I do beleive you are wrong fabian, please post a reliable source to inform us that ethanol has a lower octane rating than that of 93 octane gasoline.
I never said that ethanol has a lower octane rating. It does however have a lower energy content per unit amount compared to gasoline, which is why you use more of it compared to gasoline for a similar amount of power.
The big advantage of ethanol is the extra intake charge cooling afforded by the extra evaporation of increased fuel volume; which in turn gives a performance improvement over gasoline.

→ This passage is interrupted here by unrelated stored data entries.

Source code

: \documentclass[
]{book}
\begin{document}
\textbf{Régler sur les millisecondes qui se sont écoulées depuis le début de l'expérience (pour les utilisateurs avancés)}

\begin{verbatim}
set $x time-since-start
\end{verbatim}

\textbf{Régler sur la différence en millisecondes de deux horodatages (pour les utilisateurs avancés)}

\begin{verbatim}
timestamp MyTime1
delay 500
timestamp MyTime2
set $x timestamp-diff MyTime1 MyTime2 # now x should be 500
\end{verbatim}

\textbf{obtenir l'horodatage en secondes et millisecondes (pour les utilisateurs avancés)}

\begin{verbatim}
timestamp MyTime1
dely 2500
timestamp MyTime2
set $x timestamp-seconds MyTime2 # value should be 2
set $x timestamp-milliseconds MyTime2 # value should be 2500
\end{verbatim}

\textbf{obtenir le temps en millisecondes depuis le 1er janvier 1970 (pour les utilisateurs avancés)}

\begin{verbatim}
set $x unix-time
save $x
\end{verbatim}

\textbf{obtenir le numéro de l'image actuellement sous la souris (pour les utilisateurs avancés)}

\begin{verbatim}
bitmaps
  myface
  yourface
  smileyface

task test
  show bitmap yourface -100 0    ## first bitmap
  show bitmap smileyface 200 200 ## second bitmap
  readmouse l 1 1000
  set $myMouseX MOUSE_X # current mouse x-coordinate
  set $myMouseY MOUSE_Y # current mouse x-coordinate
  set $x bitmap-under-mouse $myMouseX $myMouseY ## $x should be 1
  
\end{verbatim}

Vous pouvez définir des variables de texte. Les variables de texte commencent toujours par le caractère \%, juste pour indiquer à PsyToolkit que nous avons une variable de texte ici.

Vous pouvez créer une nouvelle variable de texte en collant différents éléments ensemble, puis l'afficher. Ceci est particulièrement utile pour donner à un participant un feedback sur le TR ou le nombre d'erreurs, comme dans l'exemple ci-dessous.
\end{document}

Having said that it becomes obvious why Methanol is such a good fuel for higher performance, and the reason why it is used in small R/C engines; giving amazing power to weight for a given engine capacity.
Stoichiometric air-fuel ratios for common fuels:
* Natural gas: 17.2
* Gasoline: 14.7
* Propane: 15.5
* Ethanol: 9
* Methanol: 6.4
* Hydrogen: 34
* Diesel: 14.6
Fuels energy density by mass and by volume:
MJ/kg
anthracite coal:
32.5
diesel fuel/residential heating oil:
45.8
gasoline:
46.9
biodiesel oil (vegetable oil):
42.20
gasohol (10% ethanol 90% gasoline)
43.54
ethanol:
30
liquid hydrogen:
143
compressed natural gas at 200 bar:
53.6
wood:
6 - 17
It immediately becomes obvious that i am 'wrong' (in a previous post) regarding the energy content of Ethanol.
I confused myself between the energy content of Methanol vs Ethanol, in that Methanol has around half the energy content of Gasoline,where as Ethanol has approx 2/3 the energy content of Gasoline.